(Source texts of formatted documents)
════════

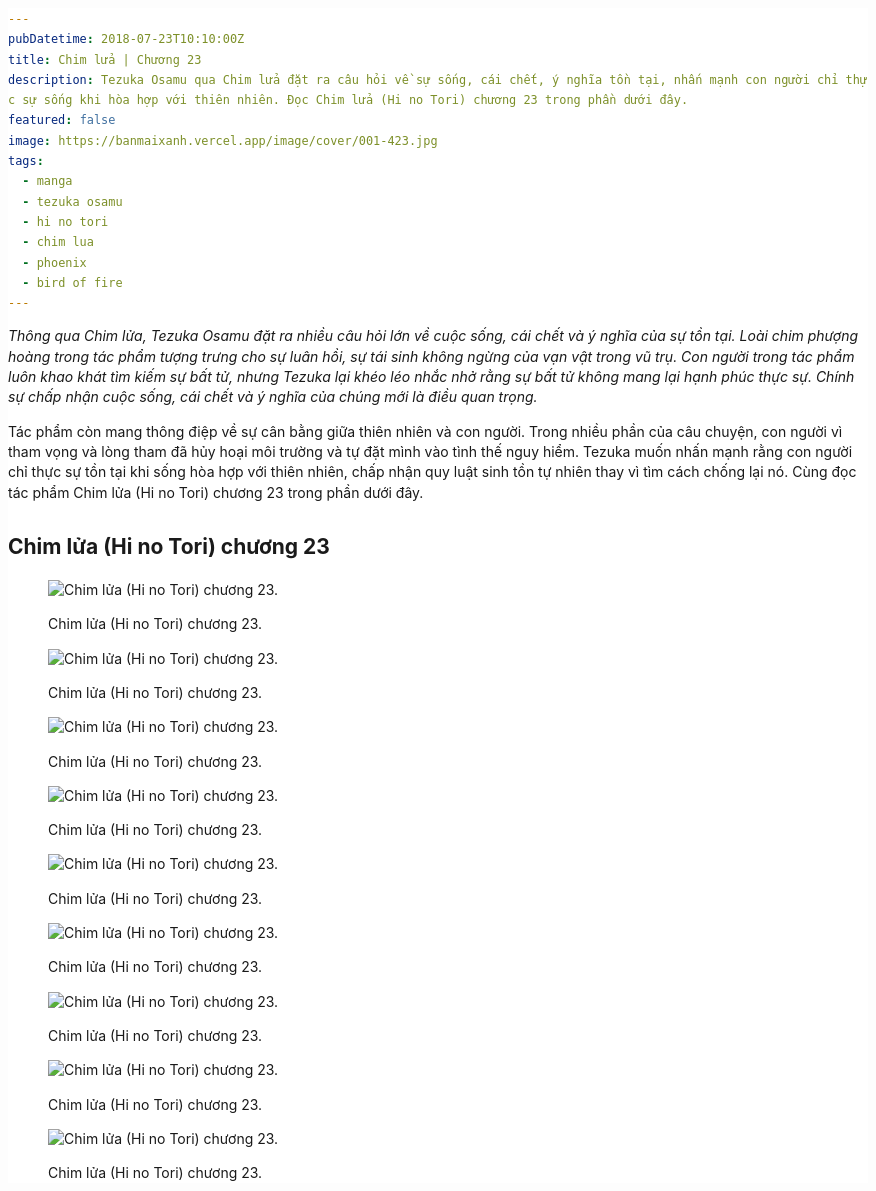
 ```yaml
---
pubDatetime: 2018-07-23T10:10:00Z
title: Chim lửa | Chương 23
description: Tezuka Osamu qua Chim lửa đặt ra câu hỏi về sự sống, cái chết, ý nghĩa tồn tại, nhấn mạnh con người chỉ thực sự sống khi hòa hợp với thiên nhiên. Đọc Chim lửa (Hi no Tori) chương 23 trong phần dưới đây.
featured: false
image: https://banmaixanh.vercel.app/image/cover/001-423.jpg
tags:
  - manga
  - tezuka osamu
  - hi no tori
  - chim lua
  - phoenix
  - bird of fire
---
```


_Thông qua Chim lửa, Tezuka Osamu đặt ra nhiều câu hỏi lớn về cuộc sống, cái chết và ý nghĩa của sự tồn tại. Loài chim phượng hoàng trong tác phẩm tượng trưng cho sự luân hồi, sự tái sinh không ngừng của vạn vật trong vũ trụ. Con người trong tác phẩm luôn khao khát tìm kiếm sự bất tử, nhưng Tezuka lại khéo léo nhắc nhở rằng sự bất tử không mang lại hạnh phúc thực sự. Chính sự chấp nhận cuộc sống, cái chết và ý nghĩa của chúng mới là điều quan trọng._

Tác phẩm còn mang thông điệp về sự cân bằng giữa thiên nhiên và con người. Trong nhiều phần của câu chuyện, con người vì tham vọng và lòng tham đã hủy hoại môi trường và tự đặt mình vào tình thế nguy hiểm. Tezuka muốn nhấn mạnh rằng con người chỉ thực sự tồn tại khi sống hòa hợp với thiên nhiên, chấp nhận quy luật sinh tồn tự nhiên thay vì tìm cách chống lại nó. Cùng đọc tác phẩm Chim lửa (Hi no Tori) chương 23 trong phần dưới đây.

## Chim lửa (Hi no Tori) chương 23

<figure><img src="https://banmaixanh.vercel.app/manga/tezuka-osamu/chim-lua/0003-0001.jpg" alt="Chim lửa (Hi no Tori) chương 23." title="Chim lửa (Hi no Tori) chương 23." height=100% width=100%><figcaption></p>Chim lửa (Hi no Tori) chương 23.</p></figcaption></figure>

<figure><img src="https://banmaixanh.vercel.app/manga/tezuka-osamu/chim-lua/0003-0002.jpg" alt="Chim lửa (Hi no Tori) chương 23." title="Chim lửa (Hi no Tori) chương 23." height=100% width=100%><figcaption></p>Chim lửa (Hi no Tori) chương 23.</p></figcaption></figure>

<figure><img src="https://banmaixanh.vercel.app/manga/tezuka-osamu/chim-lua/0003-0003.jpg" alt="Chim lửa (Hi no Tori) chương 23." title="Chim lửa (Hi no Tori) chương 23." height=100% width=100%><figcaption></p>Chim lửa (Hi no Tori) chương 23.</p></figcaption></figure>

<figure><img src="https://banmaixanh.vercel.app/manga/tezuka-osamu/chim-lua/0003-0004.jpg" alt="Chim lửa (Hi no Tori) chương 23." title="Chim lửa (Hi no Tori) chương 23." height=100% width=100%><figcaption></p>Chim lửa (Hi no Tori) chương 23.</p></figcaption></figure>

<figure><img src="https://banmaixanh.vercel.app/manga/tezuka-osamu/chim-lua/0003-0005.jpg" alt="Chim lửa (Hi no Tori) chương 23." title="Chim lửa (Hi no Tori) chương 23." height=100% width=100%><figcaption></p>Chim lửa (Hi no Tori) chương 23.</p></figcaption></figure>

<figure><img src="https://banmaixanh.vercel.app/manga/tezuka-osamu/chim-lua/0003-0006.jpg" alt="Chim lửa (Hi no Tori) chương 23." title="Chim lửa (Hi no Tori) chương 23." height=100% width=100%><figcaption></p>Chim lửa (Hi no Tori) chương 23.</p></figcaption></figure>

<figure><img src="https://banmaixanh.vercel.app/manga/tezuka-osamu/chim-lua/0003-0201.jpg" alt="Chim lửa (Hi no Tori) chương 23." title="Chim lửa (Hi no Tori) chương 23." height=100% width=100%><figcaption></p>Chim lửa (Hi no Tori) chương 23.</p></figcaption></figure>

<figure><img src="https://banmaixanh.vercel.app/manga/tezuka-osamu/chim-lua/0003-0202.jpg" alt="Chim lửa (Hi no Tori) chương 23." title="Chim lửa (Hi no Tori) chương 23." height=100% width=100%><figcaption></p>Chim lửa (Hi no Tori) chương 23.</p></figcaption></figure>

<figure><img src="https://banmaixanh.vercel.app/manga/tezuka-osamu/chim-lua/0003-0203.jpg" alt="Chim lửa (Hi no Tori) chương 23." title="Chim lửa (Hi no Tori) chương 23." height=100% width=100%><figcaption></p>Chim lửa (Hi no Tori) chương 23.</p></figcaption></figure>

════════

• **DIRECTIONS FOR THIS TASK**
Above are the records; give them all again exactly, apart from the pictures.

• **OUTPUT FOR THIS EXERCISE**
 ```yaml
---
pubDatetime: 2018-07-23T10:10:00Z
title: Chim lửa | Chương 23
description: Tezuka Osamu qua Chim lửa đặt ra câu hỏi về sự sống, cái chết, ý nghĩa tồn tại, nhấn mạnh con người chỉ thực sự sống khi hòa hợp với thiên nhiên. Đọc Chim lửa (Hi no Tori) chương 23 trong phần dưới đây.
featured: false
image: https://banmaixanh.vercel.app/image/cover/001-423.jpg
tags:
  - manga
  - tezuka osamu
  - hi no tori
  - chim lua
  - phoenix
  - bird of fire
---
```


_Thông qua Chim lửa, Tezuka Osamu đặt ra nhiều câu hỏi lớn về cuộc sống, cái chết và ý nghĩa của sự tồn tại. Loài chim phượng hoàng trong tác phẩm tượng trưng cho sự luân hồi, sự tái sinh không ngừng của vạn vật trong vũ trụ. Con người trong tác phẩm luôn khao khát tìm kiếm sự bất tử, nhưng Tezuka lại khéo léo nhắc nhở rằng sự bất tử không mang lại hạnh phúc thực sự. Chính sự chấp nhận cuộc sống, cái chết và ý nghĩa của chúng mới là điều quan trọng._

Tác phẩm còn mang thông điệp về sự cân bằng giữa thiên nhiên và con người. Trong nhiều phần của câu chuyện, con người vì tham vọng và lòng tham đã hủy hoại môi trường và tự đặt mình vào tình thế nguy hiểm. Tezuka muốn nhấn mạnh rằng con người chỉ thực sự tồn tại khi sống hòa hợp với thiên nhiên, chấp nhận quy luật sinh tồn tự nhiên thay vì tìm cách chống lại nó. Cùng đọc tác phẩm Chim lửa (Hi no Tori) chương 23 trong phần dưới đây.

## Chim lửa (Hi no Tori) chương 23

<figure><img src="https://banmaixanh.vercel.app/manga/tezuka-osamu/chim-lua/0003-0001.jpg" alt="Chim lửa (Hi no Tori) chương 23." title="Chim lửa (Hi no Tori) chương 23." height=100% width=100%><figcaption></p>Chim lửa (Hi no Tori) chương 23.</p></figcaption></figure>

<figure><img src="https://banmaixanh.vercel.app/manga/tezuka-osamu/chim-lua/0003-0002.jpg" alt="Chim lửa (Hi no Tori) chương 23." title="Chim lửa (Hi no Tori) chương 23." height=100% width=100%><figcaption></p>Chim lửa (Hi no Tori) chương 23.</p></figcaption></figure>

<figure><img src="https://banmaixanh.vercel.app/manga/tezuka-osamu/chim-lua/0003-0003.jpg" alt="Chim lửa (Hi no Tori) chương 23." title="Chim lửa (Hi no Tori) chương 23." height=100% width=100%><figcaption></p>Chim lửa (Hi no Tori) chương 23.</p></figcaption></figure>

<figure><img src="https://banmaixanh.vercel.app/manga/tezuka-osamu/chim-lua/0003-0004.jpg" alt="Chim lửa (Hi no Tori) chương 23." title="Chim lửa (Hi no Tori) chương 23." height=100% width=100%><figcaption></p>Chim lửa (Hi no Tori) chương 23.</p></figcaption></figure>

<figure><img src="https://banmaixanh.vercel.app/manga/tezuka-osamu/chim-lua/0003-0005.jpg" alt="Chim lửa (Hi no Tori) chương 23." title="Chim lửa (Hi no Tori) chương 23." height=100% width=100%><figcaption></p>Chim lửa (Hi no Tori) chương 23.</p></figcaption></figure>

<figure><img src="https://banmaixanh.vercel.app/manga/tezuka-osamu/chim-lua/0003-0006.jpg" alt="Chim lửa (Hi no Tori) chương 23." title="Chim lửa (Hi no Tori) chương 23." height=100% width=100%><figcaption></p>Chim lửa (Hi no Tori) chương 23.</p></figcaption></figure>

<figure><img src="https://banmaixanh.vercel.app/manga/tezuka-osamu/chim-lua/0003-0201.jpg" alt="Chim lửa (Hi no Tori) chương 23." title="Chim lửa (Hi no Tori) chương 23." height=100% width=100%><figcaption></p>Chim lửa (Hi no Tori) chương 23.</p></figcaption></figure>

<figure><img src="https://banmaixanh.vercel.app/manga/tezuka-osamu/chim-lua/0003-0202.jpg" alt="Chim lửa (Hi no Tori) chương 23." title="Chim lửa (Hi no Tori) chương 23." height=100% width=100%><figcaption></p>Chim lửa (Hi no Tori) chương 23.</p></figcaption></figure>

<figure><img src="https://banmaixanh.vercel.app/manga/tezuka-osamu/chim-lua/0003-0203.jpg" alt="Chim lửa (Hi no Tori) chương 23." title="Chim lửa (Hi no Tori) chương 23." height=100% width=100%><figcaption></p>Chim lửa (Hi no Tori) chương 23.</p></figcaption></figure>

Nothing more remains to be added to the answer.